(Required work) Among the entries below, copy every line that carries the word "racing".

....

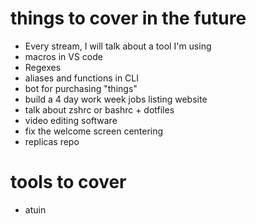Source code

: # things to cover in the future

- Every stream, I will talk about a tool I'm using
- macros in VS code
- Regexes
- aliases and functions in CLI
- bot for purchasing "things"
- build a 4 day work week jobs listing website
- talk about zshrc or bashrc + dotfiles
- video editing software
- fix the welcome screen centering
- replicas repo

# tools to cover

- atuin
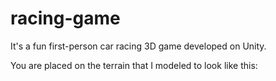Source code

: # racing-game
It's a fun first-person car racing 3D game developed on Unity. 

You are placed on the terrain that I modeled to look like this:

....

(Answer section)
: # racing-game
It's a fun first-person car racing 3D game developed on Unity. 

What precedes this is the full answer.